*PROBLEM REQUIREMENTS*.
Each line of the records containing "adcc" is to be copied out and returned.

*TASK MATERIAL*.
◆ ◆ ◆

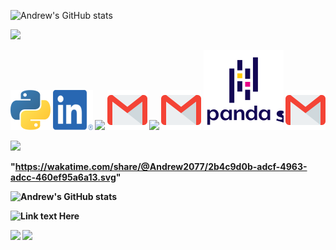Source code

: <!-- ![Python](python.png) -->

![Andrew's GitHub stats](https://github-readme-stats-zeta-plum.vercel.app/api?username=Andrew2077&show_icons=true&theme=radical&hide=rs,issues,contribs)


![](https://github-readme-stats-zeta-plum.vercel.app/api?username=Andrew2077&theme=radical&hide=rs,issues,contribs&hide_border=false&include_all_commits=true&count_private=true&show_icons=true&)
<br/>

<!-- <img src="/Icons/numpy_logo_icon_168073.png" width="64" height="64" /> -->

[![](/Icons/python.png)](https://www.python.org)  <b>[![](/Icons/linkedin.png)](https://www.python.org) <b>
[![](/Icons/numpy_logo_icon_168073.png)](https://www.python.org)  <b>[![](/Icons/gmail.png)](https://www.python.org) 
[![](/Icons/numpy_logo_icon_168073.png)](https://www.python.org)  <b>[![](/Icons/gmail.png)](https://www.python.org) 
[![](/Icons/Pandas.svg)](https://www.python.org)  <b>[![](/Icons/gmail.png)](https://www.python.org) 


<!-- github-readme-stats-git-master-andrew2077.vercel.app -->

<!-- github-readme-stats-self-ten.vercel.app -->

![]("https://giphy.com/embed/3oKIPnAiaMCws8nOsE")


"https://wakatime.com/share/@Andrew2077/2b4c9d0b-adcf-4963-adcc-460ef95a6a13.svg"


![Andrew's GitHub stats]("https://wakatime.com/share/@Andrew2077/2b4c9d0b-adcf-4963-adcc-460ef95a6a13.svg")

![Link text Here]("https://wakatime.com/share/@Andrew2077/2b4c9d0b-adcf-4963-adcc-460ef95a6a13.svg")


<img src= "https://wakatime.com/share/@Andrew2077/ffaccd89-9a8f-4f9b-b8bd-9ecbe41f5102.svg" >

<img src="https://wakatime.com/share/@Andrew2077/a7e7e676-5d7c-4aa4-a516-682c1ddf7bdc.svg">
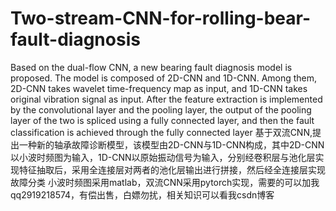 # Two-stream-CNN-for-rolling-bear-fault-diagnosis
Based on the dual-flow CNN, a new bearing fault diagnosis model is proposed. The model is composed of 2D-CNN and 1D-CNN. Among them, 2D-CNN takes wavelet time-frequency map as input, and 1D-CNN takes original vibration signal as input. After the feature extraction is implemented by the convolutional layer and the pooling layer, the output of the pooling layer of the two is spliced using a fully connected layer, and then the fault classification is achieved through the fully connected layer
基于双流CNN,提出一种新的轴承故障诊断模型，该模型由2D-CNN与1D-CNN构成，其中2D-CNN以小波时频图为输入，1D-CNN以原始振动信号为输入，分别经卷积层与池化层实现特征抽取后，采用全连接层对两者的池化层输出进行拼接，然后经全连接层实现故障分类
小波时频图采用matlab，双流CNN采用pytorch实现，需要的可以加我qq2919218574，有偿出售，白嫖勿扰，相关知识可以看我csdn博客
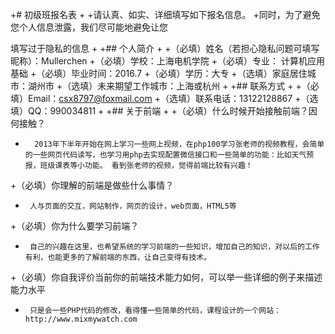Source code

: +# 初级班报名表
+
+请认真、如实、详细填写如下报名信息。
+同时，为了避免您个人信息泄露，我们尽可能地避免让您

填写过于隐私的信息
+
+## 个人简介
+
+（必填）姓名（若担心隐私问题可填写昵称）：Mullerchen
+（必填）学校：上海电机学院
+（必填）专业：
计算机应用基础
+（必填）毕业时间：2016.7
+（必填）学历：大专
+（选填）家庭居住城市：湖州市
+（选填）未来期望工作城市：上海或杭州
+
+## 联系方式
+
+（必填）Email：csx8797@foxmail.com
+（选填）联系电话：13122128867
+（选填）QQ：990034811
+
+## 关于前端
+
+（必填）什么时候开始接触前端？因何接触？
+       2013年下半年开始在网上学习一些网上视频，在php100学习张老师的视频教程，会简单的一些网页代码读写，也学习用php去实现配置微信接口和一些简单的功能：比如天气预报，班级课表等小功能。 看到张老师的视频，觉得前端比较有兴趣！
+（必填）你理解的前端是做些什么事情？
+      人与页面的交互，网站制作，网页的设计，web页面，HTML5等
+（必填）你为什么要学习前端？
+      自己的兴趣在这里，也希望系统的学习前端的一些知识，增加自己的知识，对以后的工作有利，也能更多的了解前端的东西，让自己变得有技术。
+（必填）你自我评价当前你的前端技术能力如何，可以举一些详细的例子来描述能力水平
+      只是会一些PHP代码的修改，看得懂一些简单的代码，课程设计的一个网站：http://www.mixmywatch.com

◆ ◆ ◆

*RESPONSE FOR THIS EXERCISE*.
"https://wakatime.com/share/@Andrew2077/2b4c9d0b-adcf-4963-adcc-460ef95a6a13.svg"
![Andrew's GitHub stats]("https://wakatime.com/share/@Andrew2077/2b4c9d0b-adcf-4963-adcc-460ef95a6a13.svg")
![Link text Here]("https://wakatime.com/share/@Andrew2077/2b4c9d0b-adcf-4963-adcc-460ef95a6a13.svg")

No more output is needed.